(TASK PROMPT)
Which of the lines below holds the string "level"? Copy every line that does.

Collected data
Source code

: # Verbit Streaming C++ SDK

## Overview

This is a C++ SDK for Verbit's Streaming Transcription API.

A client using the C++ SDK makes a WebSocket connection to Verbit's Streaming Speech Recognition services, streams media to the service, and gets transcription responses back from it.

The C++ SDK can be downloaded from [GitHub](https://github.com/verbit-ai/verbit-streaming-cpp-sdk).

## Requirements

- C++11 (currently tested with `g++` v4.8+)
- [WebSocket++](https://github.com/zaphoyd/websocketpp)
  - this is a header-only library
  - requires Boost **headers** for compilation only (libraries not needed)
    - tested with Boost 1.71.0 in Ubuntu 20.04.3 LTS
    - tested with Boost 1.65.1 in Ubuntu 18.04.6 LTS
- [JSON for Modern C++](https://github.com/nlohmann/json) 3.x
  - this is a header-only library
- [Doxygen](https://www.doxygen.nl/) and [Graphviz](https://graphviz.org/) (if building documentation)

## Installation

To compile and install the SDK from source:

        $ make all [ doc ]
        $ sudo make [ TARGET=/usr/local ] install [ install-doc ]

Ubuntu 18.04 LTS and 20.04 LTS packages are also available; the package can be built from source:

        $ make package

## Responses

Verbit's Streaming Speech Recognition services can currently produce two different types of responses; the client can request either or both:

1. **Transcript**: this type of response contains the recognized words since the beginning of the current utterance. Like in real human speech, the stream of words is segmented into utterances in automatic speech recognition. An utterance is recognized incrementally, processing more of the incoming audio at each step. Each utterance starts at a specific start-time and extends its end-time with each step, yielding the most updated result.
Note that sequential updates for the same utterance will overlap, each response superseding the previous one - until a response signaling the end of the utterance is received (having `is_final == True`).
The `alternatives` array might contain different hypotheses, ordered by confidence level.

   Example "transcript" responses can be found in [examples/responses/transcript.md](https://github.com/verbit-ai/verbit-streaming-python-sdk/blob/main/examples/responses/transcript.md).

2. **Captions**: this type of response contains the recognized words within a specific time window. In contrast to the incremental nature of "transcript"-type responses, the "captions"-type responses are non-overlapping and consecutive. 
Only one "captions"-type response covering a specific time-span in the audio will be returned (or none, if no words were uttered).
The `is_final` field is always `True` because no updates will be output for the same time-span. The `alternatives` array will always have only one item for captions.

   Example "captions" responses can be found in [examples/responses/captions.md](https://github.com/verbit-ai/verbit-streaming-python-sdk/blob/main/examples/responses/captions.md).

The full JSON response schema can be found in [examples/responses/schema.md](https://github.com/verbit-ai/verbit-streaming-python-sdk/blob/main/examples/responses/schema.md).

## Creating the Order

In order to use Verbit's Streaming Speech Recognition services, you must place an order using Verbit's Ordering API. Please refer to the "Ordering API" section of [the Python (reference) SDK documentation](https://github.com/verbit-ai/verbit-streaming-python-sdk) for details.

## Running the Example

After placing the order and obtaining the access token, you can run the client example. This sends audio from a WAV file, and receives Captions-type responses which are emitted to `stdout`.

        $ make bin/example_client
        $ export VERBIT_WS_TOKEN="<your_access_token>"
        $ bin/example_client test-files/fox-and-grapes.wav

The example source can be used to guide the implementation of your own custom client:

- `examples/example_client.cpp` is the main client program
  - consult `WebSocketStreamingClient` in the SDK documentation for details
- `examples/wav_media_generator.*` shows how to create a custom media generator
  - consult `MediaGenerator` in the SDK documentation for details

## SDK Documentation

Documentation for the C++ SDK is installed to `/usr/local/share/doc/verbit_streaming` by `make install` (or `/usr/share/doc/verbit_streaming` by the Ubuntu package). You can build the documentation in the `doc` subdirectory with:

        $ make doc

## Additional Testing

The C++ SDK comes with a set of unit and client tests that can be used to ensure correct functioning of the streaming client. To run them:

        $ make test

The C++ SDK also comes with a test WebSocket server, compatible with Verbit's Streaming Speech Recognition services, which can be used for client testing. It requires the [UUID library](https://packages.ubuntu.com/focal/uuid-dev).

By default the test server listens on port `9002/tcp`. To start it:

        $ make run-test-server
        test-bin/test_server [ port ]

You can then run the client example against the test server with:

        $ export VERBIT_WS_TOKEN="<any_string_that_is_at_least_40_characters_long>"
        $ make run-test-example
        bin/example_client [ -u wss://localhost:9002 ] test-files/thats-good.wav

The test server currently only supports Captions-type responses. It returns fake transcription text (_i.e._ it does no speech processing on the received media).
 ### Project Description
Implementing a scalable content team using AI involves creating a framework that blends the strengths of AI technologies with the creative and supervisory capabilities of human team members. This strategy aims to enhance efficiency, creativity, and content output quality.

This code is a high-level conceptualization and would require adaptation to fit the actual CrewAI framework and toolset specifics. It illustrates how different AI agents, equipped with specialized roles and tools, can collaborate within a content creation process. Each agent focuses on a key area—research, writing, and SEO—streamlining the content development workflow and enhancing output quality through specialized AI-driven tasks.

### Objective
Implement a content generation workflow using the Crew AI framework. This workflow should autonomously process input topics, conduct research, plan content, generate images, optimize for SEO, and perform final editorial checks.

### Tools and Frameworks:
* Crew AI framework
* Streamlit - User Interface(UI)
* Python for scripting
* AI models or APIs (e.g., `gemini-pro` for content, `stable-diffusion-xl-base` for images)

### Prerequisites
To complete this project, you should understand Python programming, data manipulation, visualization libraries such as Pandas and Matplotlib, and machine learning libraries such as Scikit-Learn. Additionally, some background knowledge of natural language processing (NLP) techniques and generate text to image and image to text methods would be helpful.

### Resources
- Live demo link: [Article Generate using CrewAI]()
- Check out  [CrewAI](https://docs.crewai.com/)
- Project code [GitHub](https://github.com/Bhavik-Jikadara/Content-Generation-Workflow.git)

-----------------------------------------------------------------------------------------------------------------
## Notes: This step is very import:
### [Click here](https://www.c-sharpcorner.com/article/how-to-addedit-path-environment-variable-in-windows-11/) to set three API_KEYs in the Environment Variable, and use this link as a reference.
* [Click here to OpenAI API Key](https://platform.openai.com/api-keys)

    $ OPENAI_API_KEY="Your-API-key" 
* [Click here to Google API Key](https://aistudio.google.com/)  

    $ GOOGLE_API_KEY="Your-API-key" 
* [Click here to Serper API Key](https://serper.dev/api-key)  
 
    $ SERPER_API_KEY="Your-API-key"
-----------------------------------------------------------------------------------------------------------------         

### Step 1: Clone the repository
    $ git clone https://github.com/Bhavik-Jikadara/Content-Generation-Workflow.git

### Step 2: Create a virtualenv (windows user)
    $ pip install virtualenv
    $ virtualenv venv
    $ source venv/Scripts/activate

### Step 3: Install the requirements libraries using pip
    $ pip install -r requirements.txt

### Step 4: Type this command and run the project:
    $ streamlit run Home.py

(SOLUTION TO THIS EXERCISE)
The `alternatives` array might contain different hypotheses, ordered by confidence level.
This code is a high-level conceptualization and would require adaptation to fit the actual CrewAI framework and toolset specifics. It illustrates how different AI agents, equipped with specialized roles and tools, can collaborate within a content creation process. Each agent focuses on a key area—research, writing, and SEO—streamlining the content development workflow and enhancing output quality through specialized AI-driven tasks.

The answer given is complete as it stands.